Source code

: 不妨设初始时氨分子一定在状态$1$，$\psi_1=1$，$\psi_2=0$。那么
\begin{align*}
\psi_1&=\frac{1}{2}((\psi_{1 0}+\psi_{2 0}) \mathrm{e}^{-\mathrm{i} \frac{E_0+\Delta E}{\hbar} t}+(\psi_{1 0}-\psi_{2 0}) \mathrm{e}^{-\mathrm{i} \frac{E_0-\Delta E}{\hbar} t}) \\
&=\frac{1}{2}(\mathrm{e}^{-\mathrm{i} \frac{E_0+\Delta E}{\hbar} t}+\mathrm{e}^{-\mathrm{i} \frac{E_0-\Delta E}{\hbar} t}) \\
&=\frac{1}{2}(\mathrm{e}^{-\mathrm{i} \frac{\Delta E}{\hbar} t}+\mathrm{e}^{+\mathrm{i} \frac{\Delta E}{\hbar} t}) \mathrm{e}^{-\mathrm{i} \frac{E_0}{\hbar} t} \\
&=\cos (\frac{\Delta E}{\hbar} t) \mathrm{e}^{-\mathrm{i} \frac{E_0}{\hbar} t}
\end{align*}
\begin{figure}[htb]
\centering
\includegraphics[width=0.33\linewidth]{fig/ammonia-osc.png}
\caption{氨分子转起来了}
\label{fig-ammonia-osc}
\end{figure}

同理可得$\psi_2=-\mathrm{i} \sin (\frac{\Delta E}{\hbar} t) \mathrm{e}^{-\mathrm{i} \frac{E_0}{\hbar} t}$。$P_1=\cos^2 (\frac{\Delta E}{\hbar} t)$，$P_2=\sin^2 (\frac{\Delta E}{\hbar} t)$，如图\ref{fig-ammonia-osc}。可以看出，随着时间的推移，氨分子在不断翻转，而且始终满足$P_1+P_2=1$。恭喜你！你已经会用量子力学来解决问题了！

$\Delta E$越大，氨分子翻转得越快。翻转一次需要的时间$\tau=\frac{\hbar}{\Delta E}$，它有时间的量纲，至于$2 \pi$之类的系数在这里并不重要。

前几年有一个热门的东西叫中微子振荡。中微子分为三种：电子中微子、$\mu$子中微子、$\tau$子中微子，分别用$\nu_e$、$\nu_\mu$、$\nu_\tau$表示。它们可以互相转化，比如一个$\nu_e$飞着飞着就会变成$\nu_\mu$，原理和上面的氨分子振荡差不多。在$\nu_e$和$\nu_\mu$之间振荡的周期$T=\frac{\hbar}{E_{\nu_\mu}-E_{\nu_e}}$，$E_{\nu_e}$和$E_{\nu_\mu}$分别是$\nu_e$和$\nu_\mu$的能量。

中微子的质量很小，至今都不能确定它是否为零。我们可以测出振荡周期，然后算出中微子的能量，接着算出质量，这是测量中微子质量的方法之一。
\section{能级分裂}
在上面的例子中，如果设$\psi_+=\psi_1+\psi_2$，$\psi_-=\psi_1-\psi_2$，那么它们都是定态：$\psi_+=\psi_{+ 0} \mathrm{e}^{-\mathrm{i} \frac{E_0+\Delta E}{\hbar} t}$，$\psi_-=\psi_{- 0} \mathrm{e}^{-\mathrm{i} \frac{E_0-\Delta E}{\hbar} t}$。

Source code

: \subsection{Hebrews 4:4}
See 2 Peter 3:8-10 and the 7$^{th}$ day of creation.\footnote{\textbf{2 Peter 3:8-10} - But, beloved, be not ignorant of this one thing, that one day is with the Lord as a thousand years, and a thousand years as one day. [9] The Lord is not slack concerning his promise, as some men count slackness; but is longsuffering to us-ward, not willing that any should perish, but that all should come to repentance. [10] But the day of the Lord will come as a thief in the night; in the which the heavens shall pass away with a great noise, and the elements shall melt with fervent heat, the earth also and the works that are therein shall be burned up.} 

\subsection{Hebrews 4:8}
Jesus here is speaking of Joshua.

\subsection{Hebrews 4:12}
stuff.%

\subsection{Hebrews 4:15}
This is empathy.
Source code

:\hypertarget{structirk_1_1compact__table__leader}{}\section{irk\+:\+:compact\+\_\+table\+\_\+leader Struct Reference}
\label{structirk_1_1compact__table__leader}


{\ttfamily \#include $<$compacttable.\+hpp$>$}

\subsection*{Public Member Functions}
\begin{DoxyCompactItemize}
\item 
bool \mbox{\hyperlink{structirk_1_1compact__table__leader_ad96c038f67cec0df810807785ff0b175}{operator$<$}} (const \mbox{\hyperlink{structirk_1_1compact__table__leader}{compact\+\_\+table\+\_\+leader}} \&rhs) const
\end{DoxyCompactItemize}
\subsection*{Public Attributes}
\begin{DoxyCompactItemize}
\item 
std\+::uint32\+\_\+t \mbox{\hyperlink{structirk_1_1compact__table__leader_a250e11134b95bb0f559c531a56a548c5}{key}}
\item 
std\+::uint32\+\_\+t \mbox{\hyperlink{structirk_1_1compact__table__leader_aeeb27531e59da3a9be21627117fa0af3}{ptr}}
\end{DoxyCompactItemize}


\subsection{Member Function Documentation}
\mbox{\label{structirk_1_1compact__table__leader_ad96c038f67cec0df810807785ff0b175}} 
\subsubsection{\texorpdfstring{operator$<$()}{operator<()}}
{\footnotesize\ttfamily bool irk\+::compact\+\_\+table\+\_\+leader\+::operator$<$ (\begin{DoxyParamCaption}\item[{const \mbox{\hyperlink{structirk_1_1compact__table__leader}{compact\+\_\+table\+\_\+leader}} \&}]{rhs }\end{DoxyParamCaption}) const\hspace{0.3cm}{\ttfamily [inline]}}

......

Problem description :: Please return all of the entries exactly as they were given.

Response box ::
Source code

: 不妨设初始时氨分子一定在状态$1$，$\psi_1=1$，$\psi_2=0$。那么
\begin{align*}
\psi_1&=\frac{1}{2}((\psi_{1 0}+\psi_{2 0}) \mathrm{e}^{-\mathrm{i} \frac{E_0+\Delta E}{\hbar} t}+(\psi_{1 0}-\psi_{2 0}) \mathrm{e}^{-\mathrm{i} \frac{E_0-\Delta E}{\hbar} t}) \\
&=\frac{1}{2}(\mathrm{e}^{-\mathrm{i} \frac{E_0+\Delta E}{\hbar} t}+\mathrm{e}^{-\mathrm{i} \frac{E_0-\Delta E}{\hbar} t}) \\
&=\frac{1}{2}(\mathrm{e}^{-\mathrm{i} \frac{\Delta E}{\hbar} t}+\mathrm{e}^{+\mathrm{i} \frac{\Delta E}{\hbar} t}) \mathrm{e}^{-\mathrm{i} \frac{E_0}{\hbar} t} \\
&=\cos (\frac{\Delta E}{\hbar} t) \mathrm{e}^{-\mathrm{i} \frac{E_0}{\hbar} t}
\end{align*}
\begin{figure}[htb]
\centering
\includegraphics[width=0.33\linewidth]{fig/ammonia-osc.png}
\caption{氨分子转起来了}
\label{fig-ammonia-osc}
\end{figure}

同理可得$\psi_2=-\mathrm{i} \sin (\frac{\Delta E}{\hbar} t) \mathrm{e}^{-\mathrm{i} \frac{E_0}{\hbar} t}$。$P_1=\cos^2 (\frac{\Delta E}{\hbar} t)$，$P_2=\sin^2 (\frac{\Delta E}{\hbar} t)$，如图\ref{fig-ammonia-osc}。可以看出，随着时间的推移，氨分子在不断翻转，而且始终满足$P_1+P_2=1$。恭喜你！你已经会用量子力学来解决问题了！

$\Delta E$越大，氨分子翻转得越快。翻转一次需要的时间$\tau=\frac{\hbar}{\Delta E}$，它有时间的量纲，至于$2 \pi$之类的系数在这里并不重要。

前几年有一个热门的东西叫中微子振荡。中微子分为三种：电子中微子、$\mu$子中微子、$\tau$子中微子，分别用$\nu_e$、$\nu_\mu$、$\nu_\tau$表示。它们可以互相转化，比如一个$\nu_e$飞着飞着就会变成$\nu_\mu$，原理和上面的氨分子振荡差不多。在$\nu_e$和$\nu_\mu$之间振荡的周期$T=\frac{\hbar}{E_{\nu_\mu}-E_{\nu_e}}$，$E_{\nu_e}$和$E_{\nu_\mu}$分别是$\nu_e$和$\nu_\mu$的能量。

中微子的质量很小，至今都不能确定它是否为零。我们可以测出振荡周期，然后算出中微子的能量，接着算出质量，这是测量中微子质量的方法之一。
\section{能级分裂}
在上面的例子中，如果设$\psi_+=\psi_1+\psi_2$，$\psi_-=\psi_1-\psi_2$，那么它们都是定态：$\psi_+=\psi_{+ 0} \mathrm{e}^{-\mathrm{i} \frac{E_0+\Delta E}{\hbar} t}$，$\psi_-=\psi_{- 0} \mathrm{e}^{-\mathrm{i} \frac{E_0-\Delta E}{\hbar} t}$。

Source code

: \subsection{Hebrews 4:4}
See 2 Peter 3:8-10 and the 7$^{th}$ day of creation.\footnote{\textbf{2 Peter 3:8-10} - But, beloved, be not ignorant of this one thing, that one day is with the Lord as a thousand years, and a thousand years as one day. [9] The Lord is not slack concerning his promise, as some men count slackness; but is longsuffering to us-ward, not willing that any should perish, but that all should come to repentance. [10] But the day of the Lord will come as a thief in the night; in the which the heavens shall pass away with a great noise, and the elements shall melt with fervent heat, the earth also and the works that are therein shall be burned up.} 

\subsection{Hebrews 4:8}
Jesus here is speaking of Joshua.

\subsection{Hebrews 4:12}
stuff.%

\subsection{Hebrews 4:15}
This is empathy.
Source code

:\hypertarget{structirk_1_1compact__table__leader}{}\section{irk\+:\+:compact\+\_\+table\+\_\+leader Struct Reference}
\label{structirk_1_1compact__table__leader}


{\ttfamily \#include $<$compacttable.\+hpp$>$}

\subsection*{Public Member Functions}
\begin{DoxyCompactItemize}
\item 
bool \mbox{\hyperlink{structirk_1_1compact__table__leader_ad96c038f67cec0df810807785ff0b175}{operator$<$}} (const \mbox{\hyperlink{structirk_1_1compact__table__leader}{compact\+\_\+table\+\_\+leader}} \&rhs) const
\end{DoxyCompactItemize}
\subsection*{Public Attributes}
\begin{DoxyCompactItemize}
\item 
std\+::uint32\+\_\+t \mbox{\hyperlink{structirk_1_1compact__table__leader_a250e11134b95bb0f559c531a56a548c5}{key}}
\item 
std\+::uint32\+\_\+t \mbox{\hyperlink{structirk_1_1compact__table__leader_aeeb27531e59da3a9be21627117fa0af3}{ptr}}
\end{DoxyCompactItemize}


\subsection{Member Function Documentation}
\mbox{\label{structirk_1_1compact__table__leader_ad96c038f67cec0df810807785ff0b175}} 
\subsubsection{\texorpdfstring{operator$<$()}{operator<()}}
{\footnotesize\ttfamily bool irk\+::compact\+\_\+table\+\_\+leader\+::operator$<$ (\begin{DoxyParamCaption}\item[{const \mbox{\hyperlink{structirk_1_1compact__table__leader}{compact\+\_\+table\+\_\+leader}} \&}]{rhs }\end{DoxyParamCaption}) const\hspace{0.3cm}{\ttfamily [inline]}}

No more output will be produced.